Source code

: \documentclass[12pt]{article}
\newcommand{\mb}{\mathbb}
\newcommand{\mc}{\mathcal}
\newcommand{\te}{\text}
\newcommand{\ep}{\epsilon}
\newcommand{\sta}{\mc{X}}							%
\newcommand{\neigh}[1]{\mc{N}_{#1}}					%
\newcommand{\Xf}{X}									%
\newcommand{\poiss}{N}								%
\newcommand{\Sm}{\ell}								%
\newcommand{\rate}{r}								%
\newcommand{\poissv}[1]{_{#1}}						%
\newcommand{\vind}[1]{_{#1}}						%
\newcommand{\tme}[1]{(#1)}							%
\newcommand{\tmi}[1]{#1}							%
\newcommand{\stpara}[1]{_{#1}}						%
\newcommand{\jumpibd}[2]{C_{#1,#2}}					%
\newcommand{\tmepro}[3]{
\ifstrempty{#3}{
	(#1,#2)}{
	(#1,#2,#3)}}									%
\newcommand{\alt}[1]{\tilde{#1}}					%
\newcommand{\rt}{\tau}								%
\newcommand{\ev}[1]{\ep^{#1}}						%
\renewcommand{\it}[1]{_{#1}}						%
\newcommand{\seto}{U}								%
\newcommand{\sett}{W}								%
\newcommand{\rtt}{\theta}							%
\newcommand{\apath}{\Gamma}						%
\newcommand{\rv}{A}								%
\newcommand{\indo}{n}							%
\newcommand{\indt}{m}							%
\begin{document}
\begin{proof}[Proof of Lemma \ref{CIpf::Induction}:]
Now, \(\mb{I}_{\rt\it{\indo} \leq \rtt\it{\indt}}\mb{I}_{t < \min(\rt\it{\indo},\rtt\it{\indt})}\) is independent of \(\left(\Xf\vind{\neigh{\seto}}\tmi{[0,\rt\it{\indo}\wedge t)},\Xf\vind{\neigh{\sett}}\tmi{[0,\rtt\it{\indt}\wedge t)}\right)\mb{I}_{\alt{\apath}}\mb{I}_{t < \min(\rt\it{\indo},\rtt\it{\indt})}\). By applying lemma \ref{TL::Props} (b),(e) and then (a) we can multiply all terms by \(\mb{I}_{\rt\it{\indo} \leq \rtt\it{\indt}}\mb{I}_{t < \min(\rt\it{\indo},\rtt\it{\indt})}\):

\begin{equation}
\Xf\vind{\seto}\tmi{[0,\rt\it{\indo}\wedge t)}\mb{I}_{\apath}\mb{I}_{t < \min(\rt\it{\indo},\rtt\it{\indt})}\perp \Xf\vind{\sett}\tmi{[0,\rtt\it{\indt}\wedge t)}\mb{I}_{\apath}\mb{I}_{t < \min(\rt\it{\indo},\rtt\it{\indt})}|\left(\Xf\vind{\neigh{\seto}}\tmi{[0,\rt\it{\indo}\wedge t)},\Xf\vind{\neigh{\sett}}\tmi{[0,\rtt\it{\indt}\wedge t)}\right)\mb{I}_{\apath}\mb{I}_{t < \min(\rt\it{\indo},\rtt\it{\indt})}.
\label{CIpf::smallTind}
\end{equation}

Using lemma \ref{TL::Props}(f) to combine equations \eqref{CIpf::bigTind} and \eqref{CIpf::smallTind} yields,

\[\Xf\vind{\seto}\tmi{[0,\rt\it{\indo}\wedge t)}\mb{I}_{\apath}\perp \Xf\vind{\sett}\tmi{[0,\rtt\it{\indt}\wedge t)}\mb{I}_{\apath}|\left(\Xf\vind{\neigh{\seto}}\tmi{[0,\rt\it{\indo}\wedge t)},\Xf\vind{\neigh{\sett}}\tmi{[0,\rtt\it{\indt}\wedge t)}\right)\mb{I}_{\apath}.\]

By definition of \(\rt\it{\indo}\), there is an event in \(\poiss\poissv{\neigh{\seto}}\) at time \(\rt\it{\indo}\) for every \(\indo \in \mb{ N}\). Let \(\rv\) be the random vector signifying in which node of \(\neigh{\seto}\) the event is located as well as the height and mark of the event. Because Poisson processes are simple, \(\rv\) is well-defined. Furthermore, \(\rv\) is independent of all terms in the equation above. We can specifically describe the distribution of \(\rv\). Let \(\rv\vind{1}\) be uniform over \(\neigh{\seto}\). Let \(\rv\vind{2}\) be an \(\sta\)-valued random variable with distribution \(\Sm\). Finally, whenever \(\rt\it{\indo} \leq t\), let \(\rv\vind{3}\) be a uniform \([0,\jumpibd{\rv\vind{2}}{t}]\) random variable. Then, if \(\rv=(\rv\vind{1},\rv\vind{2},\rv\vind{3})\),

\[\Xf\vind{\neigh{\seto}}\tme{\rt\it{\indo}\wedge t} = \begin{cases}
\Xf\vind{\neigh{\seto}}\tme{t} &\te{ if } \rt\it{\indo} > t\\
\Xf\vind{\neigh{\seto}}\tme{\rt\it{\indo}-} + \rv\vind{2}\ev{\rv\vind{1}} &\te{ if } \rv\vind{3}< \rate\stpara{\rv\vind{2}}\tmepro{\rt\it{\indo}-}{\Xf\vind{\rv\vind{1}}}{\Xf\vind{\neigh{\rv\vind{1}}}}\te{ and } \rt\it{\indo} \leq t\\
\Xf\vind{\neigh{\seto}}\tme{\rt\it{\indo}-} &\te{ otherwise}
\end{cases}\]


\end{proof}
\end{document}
________________________
Gather from the data above every line with the string "Props".

- Exercise output
Now, \(\mb{I}_{\rt\it{\indo} \leq \rtt\it{\indt}}\mb{I}_{t < \min(\rt\it{\indo},\rtt\it{\indt})}\) is independent of \(\left(\Xf\vind{\neigh{\seto}}\tmi{[0,\rt\it{\indo}\wedge t)},\Xf\vind{\neigh{\sett}}\tmi{[0,\rtt\it{\indt}\wedge t)}\right)\mb{I}_{\alt{\apath}}\mb{I}_{t < \min(\rt\it{\indo},\rtt\it{\indt})}\). By applying lemma \ref{TL::Props} (b),(e) and then (a) we can multiply all terms by \(\mb{I}_{\rt\it{\indo} \leq \rtt\it{\indt}}\mb{I}_{t < \min(\rt\it{\indo},\rtt\it{\indt})}\):
Using lemma \ref{TL::Props}(f) to combine equations \eqref{CIpf::bigTind} and \eqref{CIpf::smallTind} yields,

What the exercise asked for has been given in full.